Problem Description
There is a pile of n wooden sticks. The length and weight of each stick are known in advance. The sticks are to be processed by a woodworking machine in one by one fashion. It needs some time, called setup time, for the machine to prepare processing a stick. The setup times are associated with cleaning operations and changing tools and shapes in the machine. The setup times of the woodworking machine are given as follows:
(a) The setup time for the first wooden stick is 1 minute. (b) Right after processing a stick of length l and weight w , the machine will need no setup time for a stick of length l' and weight w' if l<=l' and w<=w'. Otherwise, it will need 1 minute for setup.
You are to find the minimum setup time to process a given pile of n wooden sticks.

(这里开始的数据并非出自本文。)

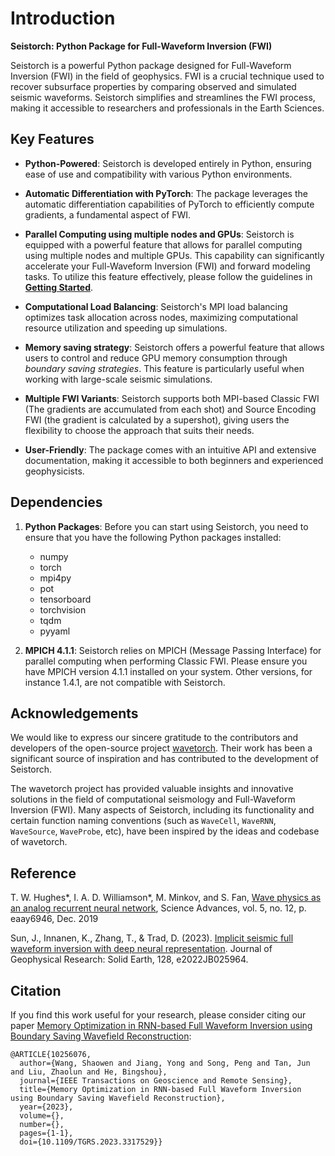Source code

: # Introduction

**Seistorch: Python Package for Full-Waveform Inversion (FWI)**

Seistorch is a powerful Python package designed for Full-Waveform Inversion (FWI) in the field of geophysics. FWI is a crucial technique used to recover subsurface properties by comparing observed and simulated seismic waveforms. Seistorch simplifies and streamlines the FWI process, making it accessible to researchers and professionals in the Earth Sciences.

## Key Features

- **Python-Powered**: Seistorch is developed entirely in Python, ensuring ease of use and compatibility with various Python environments.

- **Automatic Differentiation with PyTorch**: The package leverages the automatic differentiation capabilities of PyTorch to efficiently compute gradients, a fundamental aspect of FWI.

- **Parallel Computing using multiple nodes and GPUs**: Seistorch is equipped with a powerful feature that allows for parallel computing using multiple nodes and multiple GPUs. This capability can significantly accelerate your Full-Waveform Inversion (FWI) and forward modeling tasks. To utilize this feature effectively, please follow the guidelines in [**Getting Started**](configure.md).

- **Computational Load Balancing**: Seistorch's MPI load balancing optimizes task allocation across nodes, maximizing computational resource utilization and speeding up simulations.

- **Memory saving strategy**: Seistorch offers a powerful feature that allows users to control and reduce GPU memory consumption through *boundary saving strategies*. This feature is particularly useful when working with large-scale seismic simulations.

- **Multiple FWI Variants**: Seistorch supports both MPI-based Classic FWI (The gradients are accumulated from each shot) and Source Encoding FWI (the gradient is calculated by a supershot), giving users the flexibility to choose the approach that suits their needs.

- **User-Friendly**: The package comes with an intuitive API and extensive documentation, making it accessible to both beginners and experienced geophysicists.

## Dependencies

1. **Python Packages**: Before you can start using Seistorch, you need to ensure that you have the following Python packages installed:
    - numpy
    - torch
    - mpi4py
    - pot
    - tensorboard
    - torchvision
    - tqdm
    - pyyaml

2. **MPICH 4.1.1**: Seistorch relies on MPICH (Message Passing Interface) for parallel computing when performing Classic FWI. Please ensure you have MPICH version 4.1.1 installed on your system. Other versions, for instance 1.4.1, are not compatible with Seistorch.


## Acknowledgements

We would like to express our sincere gratitude to the contributors and developers of the open-source project [wavetorch](https://github.com/fancompute/wavetorch). Their work has been a significant source of inspiration and has contributed to the development of Seistorch.

The wavetorch project has provided valuable insights and innovative solutions in the field of computational seismology and Full-Waveform Inversion (FWI). Many aspects of Seistorch, including its functionality and certain function naming conventions (such as `WaveCell`, `WaveRNN`, `WaveSource`, `WaveProbe`, etc), have been inspired by the ideas and codebase of wavetorch.

## Reference

T. W. Hughes*, I. A. D. Williamson*, M. Minkov, and S. Fan, [Wave physics as an analog recurrent neural network](https://advances.sciencemag.org/content/5/12/eaay6946), Science Advances, vol. 5, no. 12, p. eaay6946, Dec. 2019

Sun, J., Innanen, K., Zhang, T., & Trad, D. (2023). [Implicit seismic full waveform inversion with deep neural representation](https://doi.org/10.1029/2022JB025964). Journal of Geophysical Research: Solid Earth, 128, e2022JB025964.


## Citation

If you find this work useful for your research, please consider citing our paper [Memory Optimization in RNN-based Full Waveform Inversion using Boundary Saving Wavefield Reconstruction](https://ieeexplore.ieee.org/document/10256076):

```
@ARTICLE{10256076,
  author={Wang, Shaowen and Jiang, Yong and Song, Peng and Tan, Jun and Liu, Zhaolun and He, Bingshou},
  journal={IEEE Transactions on Geoscience and Remote Sensing}, 
  title={Memory Optimization in RNN-based Full Waveform Inversion using Boundary Saving Wavefield Reconstruction}, 
  year={2023},
  volume={},
  number={},
  pages={1-1},
  doi={10.1109/TGRS.2023.3317529}}
```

For example, if you have five sticks whose pairs of length and weight are (4,9), (5,2), (2,1), (3,5), and (1,4), then the minimum setup time should be 2 minutes since there is a sequence of pairs (1,4), (3,5), (4,9), (2,1), (5,2).
Input
The input consists of T test cases. The number of test cases (T) is given in the first line of the input file. Each test case consists of two lines: The first line has an integer n , 1<=n<=5000, that represents the number of wooden sticks in the test case, and the second line contains n 2 positive integers l1, w1, l2, w2, ..., ln, wn, each of magnitude at most 10000 , where li and wi are the length and weight of the i th wooden stick, respectively. The 2n integers are delimited by one or more spaces.
Output
The output should contain the minimum setup time in minutes, one per line.
Sample Input
3 5 4 9 5 2 2 1 3 5 1 4 3 2 2 1 1 2 2 3 1 3 2 2 3 1
Sample Output
2 1 3
代碼如下:
#include<stdio.h>
#include<stdlib.h>
#include<string.h>
#define N 5000;
struct node
{
int l;
int w;
int flag;
}sticks[5000];
int cmp(const void *p,const void *q)
{
struct node *a = (struct node *)p;
struct node *b = (struct node *)q;
if(a->l > b->l) return 1;
else if(a->l < b->l) return -1;
else return a->w > b->w ? 1 : -1;
}
int main()
{
int t,n,cnt,cl,cw;
int i,j;
scanf("%d",&t);
while(t--)
{
memset(sticks,0,sizeof(sticks));
scanf("%d",&n);
for( i = 0; i < n; i++)
scanf("%d %d",&sticks[i].l,&sticks[i].w);
qsort(sticks,n,sizeof(sticks[0]),cmp);
sticks[0].flag = 1;
cl = sticks[0].l;
cw = sticks[0].w;
cnt = 1;
for( j = 1; j < n; j++)
{
for( i = j; i < n; i++)
{
if(!sticks[i].flag&&sticks[i].l>=cl&&sticks[i].w>=cw)
{
cl = sticks[i].l;
cw = sticks[i].w;
sticks[i].flag = 1;
}
}
i = 1;
while(sticks[i].flag)
i++;
j = i;
if(j == n) break;
cl = sticks[j].l;
cw = sticks[j].w;
sticks[j].flag = 1;
cnt++;
}
printf("%d\n",cnt);
}
return 0;
}
題意:
我們要處理一些木棍,第一根的時間是1分鐘,另外的,在長度為l,重為w的木棍後面的那根的長度為l', 重量w',只要l <=l' 並且w <= w',就不需要時間,否則需要1分鐘,求如何安排處理木棍的順序,才能使花的時間最少。
思路:
貪心算法。先把這些木棍按長度和重量都從小到大的順序排列。cl和cw是第一根的長度和重量,依次比較後面的是不是比當前的cl,cw大,是的話把標志flag設為1,並跟新cl,cw。比較完後,再從前往後掃描,找到第一個標志位為0的,作為是第二批的最小的一根,計數器加一。把它的長度和重量作為當前的cl,cw,再循環往後比較。直到所有的都處理了。